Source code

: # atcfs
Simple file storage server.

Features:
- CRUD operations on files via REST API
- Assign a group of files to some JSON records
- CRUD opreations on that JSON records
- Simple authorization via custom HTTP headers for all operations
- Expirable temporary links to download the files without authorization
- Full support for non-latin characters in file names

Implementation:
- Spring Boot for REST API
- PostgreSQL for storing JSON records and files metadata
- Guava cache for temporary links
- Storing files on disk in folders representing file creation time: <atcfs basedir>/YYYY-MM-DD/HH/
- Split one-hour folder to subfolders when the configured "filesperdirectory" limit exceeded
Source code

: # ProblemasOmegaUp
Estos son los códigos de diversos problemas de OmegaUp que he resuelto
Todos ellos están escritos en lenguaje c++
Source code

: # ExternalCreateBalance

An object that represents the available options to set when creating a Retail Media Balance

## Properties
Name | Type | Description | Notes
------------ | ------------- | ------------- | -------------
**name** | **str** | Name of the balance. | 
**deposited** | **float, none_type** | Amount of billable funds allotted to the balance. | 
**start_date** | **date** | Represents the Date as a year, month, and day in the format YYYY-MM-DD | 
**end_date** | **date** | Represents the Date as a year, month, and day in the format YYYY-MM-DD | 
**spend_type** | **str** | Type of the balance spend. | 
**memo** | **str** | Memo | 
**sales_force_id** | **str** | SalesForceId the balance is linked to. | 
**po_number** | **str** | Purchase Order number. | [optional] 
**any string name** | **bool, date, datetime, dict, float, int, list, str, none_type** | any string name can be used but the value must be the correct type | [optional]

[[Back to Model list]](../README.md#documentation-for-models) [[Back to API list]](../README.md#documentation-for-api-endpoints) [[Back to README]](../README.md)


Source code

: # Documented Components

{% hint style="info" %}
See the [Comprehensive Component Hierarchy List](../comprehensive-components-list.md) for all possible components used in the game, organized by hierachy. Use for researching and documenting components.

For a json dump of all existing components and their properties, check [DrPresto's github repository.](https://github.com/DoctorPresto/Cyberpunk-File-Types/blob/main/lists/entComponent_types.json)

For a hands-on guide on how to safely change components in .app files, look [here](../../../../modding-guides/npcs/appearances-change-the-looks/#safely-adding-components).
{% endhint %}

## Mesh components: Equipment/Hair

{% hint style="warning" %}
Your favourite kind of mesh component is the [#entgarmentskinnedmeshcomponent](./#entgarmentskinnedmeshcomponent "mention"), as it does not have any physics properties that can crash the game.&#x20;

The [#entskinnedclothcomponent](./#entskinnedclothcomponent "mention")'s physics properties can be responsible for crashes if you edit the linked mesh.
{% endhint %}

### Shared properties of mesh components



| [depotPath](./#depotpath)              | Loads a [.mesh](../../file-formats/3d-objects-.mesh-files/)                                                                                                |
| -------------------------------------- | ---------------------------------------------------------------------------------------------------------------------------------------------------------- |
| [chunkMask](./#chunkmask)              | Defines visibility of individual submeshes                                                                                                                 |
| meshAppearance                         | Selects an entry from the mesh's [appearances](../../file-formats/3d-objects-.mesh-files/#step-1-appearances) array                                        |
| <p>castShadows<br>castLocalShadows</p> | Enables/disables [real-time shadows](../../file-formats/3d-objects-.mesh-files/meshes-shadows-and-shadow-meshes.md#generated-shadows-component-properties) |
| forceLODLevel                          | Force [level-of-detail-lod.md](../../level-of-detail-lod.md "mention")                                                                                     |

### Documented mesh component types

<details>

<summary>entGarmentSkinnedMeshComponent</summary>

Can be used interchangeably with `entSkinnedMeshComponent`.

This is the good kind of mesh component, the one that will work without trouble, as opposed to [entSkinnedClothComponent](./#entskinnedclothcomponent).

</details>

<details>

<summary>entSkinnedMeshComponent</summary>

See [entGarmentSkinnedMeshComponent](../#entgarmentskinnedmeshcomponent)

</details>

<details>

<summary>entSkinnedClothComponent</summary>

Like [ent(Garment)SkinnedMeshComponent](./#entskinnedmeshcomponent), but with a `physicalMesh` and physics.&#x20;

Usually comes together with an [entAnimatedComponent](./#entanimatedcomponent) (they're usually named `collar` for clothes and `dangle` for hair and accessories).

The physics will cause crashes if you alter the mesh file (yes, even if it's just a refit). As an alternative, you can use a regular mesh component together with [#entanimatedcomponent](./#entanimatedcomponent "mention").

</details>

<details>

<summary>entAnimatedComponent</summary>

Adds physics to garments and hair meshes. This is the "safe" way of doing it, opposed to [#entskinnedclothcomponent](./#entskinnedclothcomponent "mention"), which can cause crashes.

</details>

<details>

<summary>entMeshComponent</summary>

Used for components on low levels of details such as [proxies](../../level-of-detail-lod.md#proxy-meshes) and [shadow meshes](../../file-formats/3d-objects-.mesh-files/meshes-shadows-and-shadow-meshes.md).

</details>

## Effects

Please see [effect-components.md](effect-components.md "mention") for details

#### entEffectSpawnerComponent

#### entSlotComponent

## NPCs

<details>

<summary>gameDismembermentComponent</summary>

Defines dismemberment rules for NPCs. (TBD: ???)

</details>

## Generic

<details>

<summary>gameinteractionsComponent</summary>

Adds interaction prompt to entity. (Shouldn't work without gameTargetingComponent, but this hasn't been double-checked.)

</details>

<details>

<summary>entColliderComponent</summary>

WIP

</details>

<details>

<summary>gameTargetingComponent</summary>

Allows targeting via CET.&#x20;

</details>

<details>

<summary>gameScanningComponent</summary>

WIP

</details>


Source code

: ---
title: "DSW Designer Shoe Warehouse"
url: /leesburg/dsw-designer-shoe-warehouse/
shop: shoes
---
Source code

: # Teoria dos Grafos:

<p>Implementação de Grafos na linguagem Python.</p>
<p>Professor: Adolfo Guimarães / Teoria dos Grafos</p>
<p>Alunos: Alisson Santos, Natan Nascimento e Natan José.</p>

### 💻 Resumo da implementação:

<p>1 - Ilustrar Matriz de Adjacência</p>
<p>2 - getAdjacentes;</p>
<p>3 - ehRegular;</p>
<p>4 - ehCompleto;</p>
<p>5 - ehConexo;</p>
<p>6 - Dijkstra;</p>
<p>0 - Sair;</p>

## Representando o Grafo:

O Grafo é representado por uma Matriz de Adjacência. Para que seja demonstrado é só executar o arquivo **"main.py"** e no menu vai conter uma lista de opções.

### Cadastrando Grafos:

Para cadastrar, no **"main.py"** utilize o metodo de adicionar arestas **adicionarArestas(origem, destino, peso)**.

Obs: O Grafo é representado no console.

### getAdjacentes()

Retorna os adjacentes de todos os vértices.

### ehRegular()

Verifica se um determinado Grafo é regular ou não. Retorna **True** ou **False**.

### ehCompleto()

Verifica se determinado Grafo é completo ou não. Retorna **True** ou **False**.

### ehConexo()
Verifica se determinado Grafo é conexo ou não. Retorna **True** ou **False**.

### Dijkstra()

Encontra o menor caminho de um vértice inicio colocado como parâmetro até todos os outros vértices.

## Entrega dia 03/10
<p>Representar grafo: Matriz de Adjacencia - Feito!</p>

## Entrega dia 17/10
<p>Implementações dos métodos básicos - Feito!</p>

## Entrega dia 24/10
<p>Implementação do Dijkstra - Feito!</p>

○ ○ ○ ○

◆ Task to carry out:
Whenever the word "determinado" shows up in a line of the entries above, copy that line.

◆ Expected answer:
Verifica se um determinado Grafo é regular ou não. Retorna **True** ou **False**.
Verifica se determinado Grafo é completo ou não. Retorna **True** ou **False**.
Verifica se determinado Grafo é conexo ou não. Retorna **True** ou **False**.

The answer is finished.